B21 gallery  
 

 

   

 

 
 
 
   

SHADI GHADIRIAN

 
Like Everyday - Qajar - Be Colourful
January 15 - February 15, 2007

SHADI Ghadirian, one of the most important contemporary Iranian photographer, is to be the guest artist at the B21 Gallery.

Known for her images of Qajar portraits, colored patterned chadors juxtaposed with domestic appliances and more recently for her series ‘Be Colorful', Ghadirian is responsible for a body of work which is simultaneously ironic and political. All works are expressing the difficulties women face in Iran today – torn between tradition and modernity.

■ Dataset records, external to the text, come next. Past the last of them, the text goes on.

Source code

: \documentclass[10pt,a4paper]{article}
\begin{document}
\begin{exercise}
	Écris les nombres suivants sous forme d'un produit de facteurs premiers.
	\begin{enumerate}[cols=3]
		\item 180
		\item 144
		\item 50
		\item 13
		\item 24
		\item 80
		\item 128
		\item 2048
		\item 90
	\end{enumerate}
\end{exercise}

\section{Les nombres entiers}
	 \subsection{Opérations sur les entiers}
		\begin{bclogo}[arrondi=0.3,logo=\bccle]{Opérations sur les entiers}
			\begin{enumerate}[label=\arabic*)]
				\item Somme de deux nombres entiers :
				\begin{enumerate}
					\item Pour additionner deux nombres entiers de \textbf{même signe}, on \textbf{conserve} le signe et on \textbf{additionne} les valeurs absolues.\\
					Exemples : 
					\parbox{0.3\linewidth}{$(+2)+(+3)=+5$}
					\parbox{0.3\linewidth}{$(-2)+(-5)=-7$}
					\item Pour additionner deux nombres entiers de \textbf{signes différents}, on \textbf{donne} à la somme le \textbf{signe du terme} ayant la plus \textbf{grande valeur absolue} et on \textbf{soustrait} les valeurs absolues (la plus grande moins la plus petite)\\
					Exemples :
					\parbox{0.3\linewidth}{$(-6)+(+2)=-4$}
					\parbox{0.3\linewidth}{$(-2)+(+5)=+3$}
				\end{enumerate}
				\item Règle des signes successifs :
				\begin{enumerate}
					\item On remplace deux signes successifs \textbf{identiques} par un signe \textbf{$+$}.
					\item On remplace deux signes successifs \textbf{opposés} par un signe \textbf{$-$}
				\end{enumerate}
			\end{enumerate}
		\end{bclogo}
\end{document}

This exhibition curated by Isabelle van den Eynde presents an exceptional collection of these three series. The works exhibited have been shown in important museums worldwide and acquired by distinguished private collections. Five of her Qajar photos are currently being shown at the Pompidou Center in the exhibition Les peintres de la vie moderne.

Shadi Ghadirian was born in 1974 in Tehran. In 1998, she completed her B.A. in photography at Azad University in Tehran. She has worked at the first museum of photography in Tehran, the Akskhaneh Shar, and has created the first Iranian website dedicated to contemporary photography. Her work has been exhibited in the Middle East, Europe, the United States, Canada and Russia including Iranian Contemporary Art at the Barbican Center, London, 2001; touring exhibitions Veil, England and Sweden, 2003-4; Harem fantasies and the new Scheherazades , Spain and France, 2003-2004; Women in Orient – Women in Occident, Germany, 2003-2004; as well as the Sharjah biennial, 2003, and the photo biennial of Moscow, 2004. She lives and works in Tehran.

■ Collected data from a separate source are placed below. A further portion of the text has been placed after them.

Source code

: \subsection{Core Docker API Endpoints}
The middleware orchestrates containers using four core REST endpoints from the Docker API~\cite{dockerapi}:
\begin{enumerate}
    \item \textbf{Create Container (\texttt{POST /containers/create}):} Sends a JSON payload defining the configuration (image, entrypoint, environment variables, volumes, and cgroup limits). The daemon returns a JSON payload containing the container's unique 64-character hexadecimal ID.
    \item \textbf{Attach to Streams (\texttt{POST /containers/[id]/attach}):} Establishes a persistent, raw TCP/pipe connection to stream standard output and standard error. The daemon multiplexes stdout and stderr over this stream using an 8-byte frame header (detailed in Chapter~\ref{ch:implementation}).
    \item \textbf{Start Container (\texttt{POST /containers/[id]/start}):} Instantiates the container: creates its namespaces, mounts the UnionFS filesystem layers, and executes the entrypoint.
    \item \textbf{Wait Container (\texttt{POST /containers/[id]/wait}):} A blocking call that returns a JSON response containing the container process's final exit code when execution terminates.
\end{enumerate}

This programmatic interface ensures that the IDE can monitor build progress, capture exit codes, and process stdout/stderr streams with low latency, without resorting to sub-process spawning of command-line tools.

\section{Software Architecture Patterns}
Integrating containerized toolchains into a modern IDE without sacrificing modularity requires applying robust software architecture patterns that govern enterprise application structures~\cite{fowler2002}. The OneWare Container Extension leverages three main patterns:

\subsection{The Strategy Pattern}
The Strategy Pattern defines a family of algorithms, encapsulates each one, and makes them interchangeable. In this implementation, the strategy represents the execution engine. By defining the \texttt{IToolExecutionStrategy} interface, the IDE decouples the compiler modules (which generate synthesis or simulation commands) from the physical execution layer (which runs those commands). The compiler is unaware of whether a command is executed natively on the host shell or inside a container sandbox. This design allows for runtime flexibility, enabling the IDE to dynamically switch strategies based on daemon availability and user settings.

The series that has earned Ghadirian's reputation is ‘Qajar', an “historical” recreation of the photographic compositions and styles of the studio portraits that flourished back to the era of the Qajar dynasty who ruled Iran from 1794-1925. She used clothes from the turn of the last century to dress models, posed them in front of painted backdrops and employed similar techniques of make-up to those in use at the time. Into these traditionally posed scenes she has added modern anomalies, posing them using a vacuum cleaner, a guitar or bicycle.

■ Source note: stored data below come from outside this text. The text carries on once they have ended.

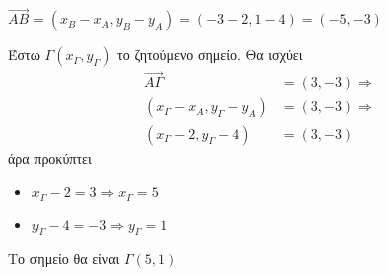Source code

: \begin{alist}
\item $ \overrightarrow{AB}=(x_B-x_A,y_B-y_A)=(-3-2,1-4)=(-5,-3) $
\item Έστω $ \varGamma(x_{\varGamma},y_{\varGamma}) $ το ζητούμενο σημείο. Θα ισχύει
\begin{align*}
\overrightarrow{A\varGamma}&=(3,-3)\Rightarrow\\
(x_{\varGamma}-x_A,y_{\varGamma}-y_A)&=(3,-3)\Rightarrow\\
(x_{\varGamma}-2,y_{\varGamma}-4)&=(3,-3)
\end{align*}
άρα προκύπτει
\begin{itemize}
\item $ x_{\varGamma}-2=3\Rightarrow x_{\varGamma}=5 $
\item $ y_{\varGamma}-4=-3\Rightarrow y_{\varGamma}=1 $
\end{itemize}
Το σημείο θα είναι $ \varGamma(5,1) $
\end{alist}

In the series ‘Like Everyday' she takes the chador, as much a symbol as a garment. She photographs various fabric versions of the garment without a person wearing them, but where the eyes would be a piece of household equipment - a spoon, a pan, a broom, a butcher's knife...

In her more recent series, ‘Be Colorful', Ghadirian explores limitation and freedom of woman in Iran. “Having the choice of color is the least right she doesn't” explains Ghadirian. In this series, she superimposed painted window making a dazzling array of transparency with luminous portraits of women wearing bright colored chadors, to elegant and hermetic effect.

Shadi Ghadirian will be attending the opening of the exhibition and available for interviews on the 14th and 15 th of January.